• TASK GOAL:
Where the records below have a line with "hskip", that line is to be copied.

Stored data
-.-.-

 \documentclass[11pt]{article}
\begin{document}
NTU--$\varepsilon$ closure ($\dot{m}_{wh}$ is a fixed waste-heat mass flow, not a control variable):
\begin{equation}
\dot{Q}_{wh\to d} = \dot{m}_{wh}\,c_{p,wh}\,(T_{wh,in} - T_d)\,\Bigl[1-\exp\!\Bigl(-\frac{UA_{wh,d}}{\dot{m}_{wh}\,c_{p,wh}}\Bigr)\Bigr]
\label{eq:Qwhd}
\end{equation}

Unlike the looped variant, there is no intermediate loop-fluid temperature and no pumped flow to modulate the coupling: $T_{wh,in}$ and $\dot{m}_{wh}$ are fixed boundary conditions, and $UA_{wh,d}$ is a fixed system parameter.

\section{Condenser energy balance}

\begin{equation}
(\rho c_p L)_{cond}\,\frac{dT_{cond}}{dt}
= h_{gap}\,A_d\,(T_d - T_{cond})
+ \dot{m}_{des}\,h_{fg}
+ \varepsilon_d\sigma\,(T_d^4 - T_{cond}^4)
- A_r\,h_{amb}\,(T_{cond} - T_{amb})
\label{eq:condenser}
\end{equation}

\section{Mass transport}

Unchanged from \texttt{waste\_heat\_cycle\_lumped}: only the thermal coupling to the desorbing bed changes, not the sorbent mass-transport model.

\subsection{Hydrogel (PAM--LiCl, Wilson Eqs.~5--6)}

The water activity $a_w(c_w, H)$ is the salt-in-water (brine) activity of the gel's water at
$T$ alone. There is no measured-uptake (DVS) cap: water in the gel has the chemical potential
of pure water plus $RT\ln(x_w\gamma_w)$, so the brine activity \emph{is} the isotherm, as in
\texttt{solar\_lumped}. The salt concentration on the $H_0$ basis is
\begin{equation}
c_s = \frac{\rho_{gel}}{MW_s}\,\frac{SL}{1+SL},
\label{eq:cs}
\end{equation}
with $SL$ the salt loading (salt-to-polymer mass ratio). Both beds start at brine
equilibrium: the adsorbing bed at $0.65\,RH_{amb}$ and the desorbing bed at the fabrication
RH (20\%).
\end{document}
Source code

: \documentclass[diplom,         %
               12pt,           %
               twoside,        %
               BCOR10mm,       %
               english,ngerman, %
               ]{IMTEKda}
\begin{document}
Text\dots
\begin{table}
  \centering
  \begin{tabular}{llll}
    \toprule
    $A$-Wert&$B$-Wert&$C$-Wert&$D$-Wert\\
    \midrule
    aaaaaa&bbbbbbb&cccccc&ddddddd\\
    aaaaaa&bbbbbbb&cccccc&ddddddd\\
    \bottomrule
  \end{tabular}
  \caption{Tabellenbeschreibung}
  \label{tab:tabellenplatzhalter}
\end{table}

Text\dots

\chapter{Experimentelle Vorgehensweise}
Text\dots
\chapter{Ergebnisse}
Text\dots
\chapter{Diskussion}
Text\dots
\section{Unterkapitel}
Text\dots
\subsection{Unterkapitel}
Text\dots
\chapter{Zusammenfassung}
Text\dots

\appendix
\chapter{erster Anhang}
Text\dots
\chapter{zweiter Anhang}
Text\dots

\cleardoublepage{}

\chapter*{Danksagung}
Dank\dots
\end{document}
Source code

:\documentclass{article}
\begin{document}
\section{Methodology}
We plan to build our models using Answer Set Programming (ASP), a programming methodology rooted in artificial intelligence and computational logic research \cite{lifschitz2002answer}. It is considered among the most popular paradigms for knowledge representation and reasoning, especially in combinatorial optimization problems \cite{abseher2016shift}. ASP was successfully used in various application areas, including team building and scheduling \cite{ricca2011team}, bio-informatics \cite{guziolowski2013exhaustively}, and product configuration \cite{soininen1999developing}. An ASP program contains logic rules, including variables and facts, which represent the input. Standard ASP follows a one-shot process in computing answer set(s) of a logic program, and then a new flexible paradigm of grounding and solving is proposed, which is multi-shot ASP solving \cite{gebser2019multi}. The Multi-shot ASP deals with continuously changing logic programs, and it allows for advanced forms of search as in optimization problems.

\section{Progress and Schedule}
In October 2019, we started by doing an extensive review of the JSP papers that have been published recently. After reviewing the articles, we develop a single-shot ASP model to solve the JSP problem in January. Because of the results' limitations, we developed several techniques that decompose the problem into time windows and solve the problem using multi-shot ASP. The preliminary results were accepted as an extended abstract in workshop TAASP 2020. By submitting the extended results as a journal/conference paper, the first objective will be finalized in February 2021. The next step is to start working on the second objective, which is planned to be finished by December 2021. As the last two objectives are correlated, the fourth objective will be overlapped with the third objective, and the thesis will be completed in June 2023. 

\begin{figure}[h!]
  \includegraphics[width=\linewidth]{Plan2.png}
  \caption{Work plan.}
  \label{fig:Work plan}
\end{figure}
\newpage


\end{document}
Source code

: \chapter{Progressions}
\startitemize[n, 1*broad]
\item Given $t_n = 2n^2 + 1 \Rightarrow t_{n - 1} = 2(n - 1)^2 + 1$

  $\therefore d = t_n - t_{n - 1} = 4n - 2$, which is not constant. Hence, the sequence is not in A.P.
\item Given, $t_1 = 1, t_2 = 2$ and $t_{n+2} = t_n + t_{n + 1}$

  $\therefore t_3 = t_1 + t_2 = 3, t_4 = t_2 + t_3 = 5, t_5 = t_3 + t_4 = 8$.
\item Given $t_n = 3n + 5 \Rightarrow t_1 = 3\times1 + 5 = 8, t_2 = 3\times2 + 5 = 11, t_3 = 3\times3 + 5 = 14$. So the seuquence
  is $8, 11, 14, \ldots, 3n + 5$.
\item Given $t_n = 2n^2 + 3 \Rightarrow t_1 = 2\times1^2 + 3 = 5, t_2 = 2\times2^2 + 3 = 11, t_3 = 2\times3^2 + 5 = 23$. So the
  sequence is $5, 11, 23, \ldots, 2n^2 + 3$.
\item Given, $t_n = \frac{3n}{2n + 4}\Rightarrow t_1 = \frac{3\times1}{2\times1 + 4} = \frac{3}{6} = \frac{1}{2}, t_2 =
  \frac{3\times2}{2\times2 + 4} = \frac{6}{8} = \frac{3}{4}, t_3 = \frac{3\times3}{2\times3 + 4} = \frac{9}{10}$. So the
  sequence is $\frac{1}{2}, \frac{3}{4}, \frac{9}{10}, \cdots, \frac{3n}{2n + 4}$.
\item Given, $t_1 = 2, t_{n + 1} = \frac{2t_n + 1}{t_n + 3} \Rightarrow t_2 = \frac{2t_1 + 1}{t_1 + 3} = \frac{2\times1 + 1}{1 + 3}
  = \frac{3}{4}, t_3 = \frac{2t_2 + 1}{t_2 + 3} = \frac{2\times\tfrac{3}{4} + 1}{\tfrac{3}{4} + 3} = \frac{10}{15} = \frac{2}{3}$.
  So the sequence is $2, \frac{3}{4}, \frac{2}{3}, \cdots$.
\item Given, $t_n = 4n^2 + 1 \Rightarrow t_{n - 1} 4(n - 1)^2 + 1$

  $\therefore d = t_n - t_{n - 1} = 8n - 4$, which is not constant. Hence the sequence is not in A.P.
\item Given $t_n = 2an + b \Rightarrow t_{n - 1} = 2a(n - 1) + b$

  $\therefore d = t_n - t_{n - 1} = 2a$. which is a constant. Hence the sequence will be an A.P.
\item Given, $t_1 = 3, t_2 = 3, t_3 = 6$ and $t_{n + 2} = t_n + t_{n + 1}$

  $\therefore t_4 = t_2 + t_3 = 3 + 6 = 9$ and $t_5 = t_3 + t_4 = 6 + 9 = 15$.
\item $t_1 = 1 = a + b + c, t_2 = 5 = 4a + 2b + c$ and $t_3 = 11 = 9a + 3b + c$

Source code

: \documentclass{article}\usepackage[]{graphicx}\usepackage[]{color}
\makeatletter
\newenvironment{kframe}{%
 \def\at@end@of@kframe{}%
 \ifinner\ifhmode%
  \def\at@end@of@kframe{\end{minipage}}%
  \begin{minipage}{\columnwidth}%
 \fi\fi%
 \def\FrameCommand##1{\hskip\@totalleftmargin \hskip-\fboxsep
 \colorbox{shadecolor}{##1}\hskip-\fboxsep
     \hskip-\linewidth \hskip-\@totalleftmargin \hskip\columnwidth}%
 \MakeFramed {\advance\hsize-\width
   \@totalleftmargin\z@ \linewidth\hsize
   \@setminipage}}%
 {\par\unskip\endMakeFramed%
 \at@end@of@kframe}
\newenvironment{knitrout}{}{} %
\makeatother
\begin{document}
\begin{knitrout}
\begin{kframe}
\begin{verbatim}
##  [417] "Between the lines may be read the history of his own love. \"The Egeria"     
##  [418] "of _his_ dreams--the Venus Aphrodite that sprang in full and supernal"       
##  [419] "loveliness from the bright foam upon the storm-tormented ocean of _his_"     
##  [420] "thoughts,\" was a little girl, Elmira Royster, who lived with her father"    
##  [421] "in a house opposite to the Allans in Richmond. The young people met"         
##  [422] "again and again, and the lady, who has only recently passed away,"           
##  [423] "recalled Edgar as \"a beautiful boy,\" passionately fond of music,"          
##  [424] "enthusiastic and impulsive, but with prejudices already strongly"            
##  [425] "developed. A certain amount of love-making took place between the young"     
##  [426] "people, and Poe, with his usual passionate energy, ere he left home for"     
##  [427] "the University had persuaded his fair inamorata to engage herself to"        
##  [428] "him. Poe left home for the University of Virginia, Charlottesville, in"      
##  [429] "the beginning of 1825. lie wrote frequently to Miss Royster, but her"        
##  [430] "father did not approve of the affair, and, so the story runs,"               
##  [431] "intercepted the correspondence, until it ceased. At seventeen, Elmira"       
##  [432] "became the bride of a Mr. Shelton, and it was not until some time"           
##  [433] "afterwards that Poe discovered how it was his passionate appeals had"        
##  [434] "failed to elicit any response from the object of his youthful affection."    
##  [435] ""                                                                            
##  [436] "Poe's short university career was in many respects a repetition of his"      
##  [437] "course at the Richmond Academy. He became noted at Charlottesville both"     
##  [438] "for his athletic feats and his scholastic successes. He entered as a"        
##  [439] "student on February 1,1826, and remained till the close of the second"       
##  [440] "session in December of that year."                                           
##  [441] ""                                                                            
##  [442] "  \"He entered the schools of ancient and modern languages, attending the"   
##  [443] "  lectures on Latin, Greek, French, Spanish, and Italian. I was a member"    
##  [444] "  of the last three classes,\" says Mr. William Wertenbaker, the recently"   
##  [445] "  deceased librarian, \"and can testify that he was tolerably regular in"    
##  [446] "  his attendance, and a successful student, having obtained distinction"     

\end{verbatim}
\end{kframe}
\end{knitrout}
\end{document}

-.-.-

• WORKED SOLUTION:
 \def\FrameCommand##1{\hskip\@totalleftmargin \hskip-\fboxsep
 \colorbox{shadecolor}{##1}\hskip-\fboxsep
     \hskip-\linewidth \hskip-\@totalleftmargin \hskip\columnwidth}%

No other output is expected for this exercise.